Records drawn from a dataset
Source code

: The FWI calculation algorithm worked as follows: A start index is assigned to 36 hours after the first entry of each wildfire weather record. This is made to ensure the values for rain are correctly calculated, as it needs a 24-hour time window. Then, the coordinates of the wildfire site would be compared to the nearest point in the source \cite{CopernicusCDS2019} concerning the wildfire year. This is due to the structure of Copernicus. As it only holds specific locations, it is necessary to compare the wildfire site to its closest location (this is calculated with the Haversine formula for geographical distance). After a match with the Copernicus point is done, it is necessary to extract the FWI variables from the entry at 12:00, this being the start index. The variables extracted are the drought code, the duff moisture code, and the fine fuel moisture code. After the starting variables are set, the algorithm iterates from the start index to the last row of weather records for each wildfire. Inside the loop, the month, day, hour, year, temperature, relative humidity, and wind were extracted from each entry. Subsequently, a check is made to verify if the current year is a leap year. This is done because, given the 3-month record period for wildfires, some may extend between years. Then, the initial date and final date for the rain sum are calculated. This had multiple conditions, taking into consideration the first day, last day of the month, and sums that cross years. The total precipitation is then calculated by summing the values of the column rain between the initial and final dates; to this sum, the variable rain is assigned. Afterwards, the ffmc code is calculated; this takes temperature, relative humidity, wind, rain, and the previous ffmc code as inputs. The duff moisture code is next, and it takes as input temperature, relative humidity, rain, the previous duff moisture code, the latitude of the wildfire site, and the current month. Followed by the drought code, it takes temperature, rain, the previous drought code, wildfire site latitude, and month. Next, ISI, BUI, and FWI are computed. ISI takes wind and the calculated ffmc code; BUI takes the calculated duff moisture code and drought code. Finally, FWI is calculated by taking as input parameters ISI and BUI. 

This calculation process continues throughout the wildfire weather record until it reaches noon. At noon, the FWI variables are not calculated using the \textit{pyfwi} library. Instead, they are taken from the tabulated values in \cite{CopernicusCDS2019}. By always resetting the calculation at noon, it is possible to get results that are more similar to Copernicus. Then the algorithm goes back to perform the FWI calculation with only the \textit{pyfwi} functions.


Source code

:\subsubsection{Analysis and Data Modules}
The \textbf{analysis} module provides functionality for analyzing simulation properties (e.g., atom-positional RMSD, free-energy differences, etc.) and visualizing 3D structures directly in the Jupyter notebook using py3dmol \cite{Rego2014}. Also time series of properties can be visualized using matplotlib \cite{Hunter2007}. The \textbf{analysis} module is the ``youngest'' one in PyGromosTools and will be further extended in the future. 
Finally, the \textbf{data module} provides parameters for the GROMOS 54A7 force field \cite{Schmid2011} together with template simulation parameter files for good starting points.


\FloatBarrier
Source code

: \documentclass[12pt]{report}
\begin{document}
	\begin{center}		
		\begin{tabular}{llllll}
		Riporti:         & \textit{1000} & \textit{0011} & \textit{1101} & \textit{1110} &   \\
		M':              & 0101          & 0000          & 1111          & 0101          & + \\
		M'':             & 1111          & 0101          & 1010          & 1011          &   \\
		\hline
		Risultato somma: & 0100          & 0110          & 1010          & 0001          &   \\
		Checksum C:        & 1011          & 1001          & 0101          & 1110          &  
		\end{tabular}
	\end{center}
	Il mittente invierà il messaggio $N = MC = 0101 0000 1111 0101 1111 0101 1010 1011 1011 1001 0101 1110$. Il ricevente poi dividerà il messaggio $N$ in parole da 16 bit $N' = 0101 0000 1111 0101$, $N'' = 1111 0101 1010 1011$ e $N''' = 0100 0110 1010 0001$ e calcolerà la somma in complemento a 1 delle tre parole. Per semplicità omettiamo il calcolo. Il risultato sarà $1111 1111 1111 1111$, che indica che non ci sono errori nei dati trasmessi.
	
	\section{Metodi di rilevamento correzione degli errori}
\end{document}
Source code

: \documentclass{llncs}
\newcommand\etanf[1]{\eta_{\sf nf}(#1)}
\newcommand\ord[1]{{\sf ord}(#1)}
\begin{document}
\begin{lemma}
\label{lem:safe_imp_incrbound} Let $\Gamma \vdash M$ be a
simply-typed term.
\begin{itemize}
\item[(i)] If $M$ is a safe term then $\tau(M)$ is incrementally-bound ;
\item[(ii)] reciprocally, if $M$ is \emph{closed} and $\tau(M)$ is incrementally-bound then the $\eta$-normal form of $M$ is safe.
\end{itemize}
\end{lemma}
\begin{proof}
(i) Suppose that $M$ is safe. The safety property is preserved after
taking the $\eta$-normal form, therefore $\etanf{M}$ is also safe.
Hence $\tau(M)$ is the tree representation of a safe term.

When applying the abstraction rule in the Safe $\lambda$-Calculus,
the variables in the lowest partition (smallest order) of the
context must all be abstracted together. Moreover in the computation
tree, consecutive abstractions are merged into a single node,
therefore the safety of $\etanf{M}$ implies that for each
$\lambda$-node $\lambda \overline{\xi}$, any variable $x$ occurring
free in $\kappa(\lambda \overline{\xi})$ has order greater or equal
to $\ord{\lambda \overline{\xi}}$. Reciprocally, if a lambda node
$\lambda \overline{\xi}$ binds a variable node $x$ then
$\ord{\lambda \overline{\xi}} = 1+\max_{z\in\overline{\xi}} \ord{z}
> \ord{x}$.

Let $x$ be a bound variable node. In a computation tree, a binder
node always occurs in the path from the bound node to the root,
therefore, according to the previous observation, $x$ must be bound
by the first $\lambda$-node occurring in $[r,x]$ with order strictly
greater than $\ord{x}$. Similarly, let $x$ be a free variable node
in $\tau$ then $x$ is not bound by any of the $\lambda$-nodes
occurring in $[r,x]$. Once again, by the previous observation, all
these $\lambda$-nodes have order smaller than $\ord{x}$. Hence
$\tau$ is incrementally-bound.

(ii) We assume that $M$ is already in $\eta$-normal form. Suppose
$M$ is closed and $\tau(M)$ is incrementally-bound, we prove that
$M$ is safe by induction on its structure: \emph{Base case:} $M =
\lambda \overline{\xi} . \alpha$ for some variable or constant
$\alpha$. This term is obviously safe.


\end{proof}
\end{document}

## WORK ITEM
Examine the records and pull out every line where the string "order" occurs.

## ANSWER SECTION
the variables in the lowest partition (smallest order) of the
free in $\kappa(\lambda \overline{\xi})$ has order greater or equal
by the first $\lambda$-node occurring in $[r,x]$ with order strictly
these $\lambda$-nodes have order smaller than $\ord{x}$. Hence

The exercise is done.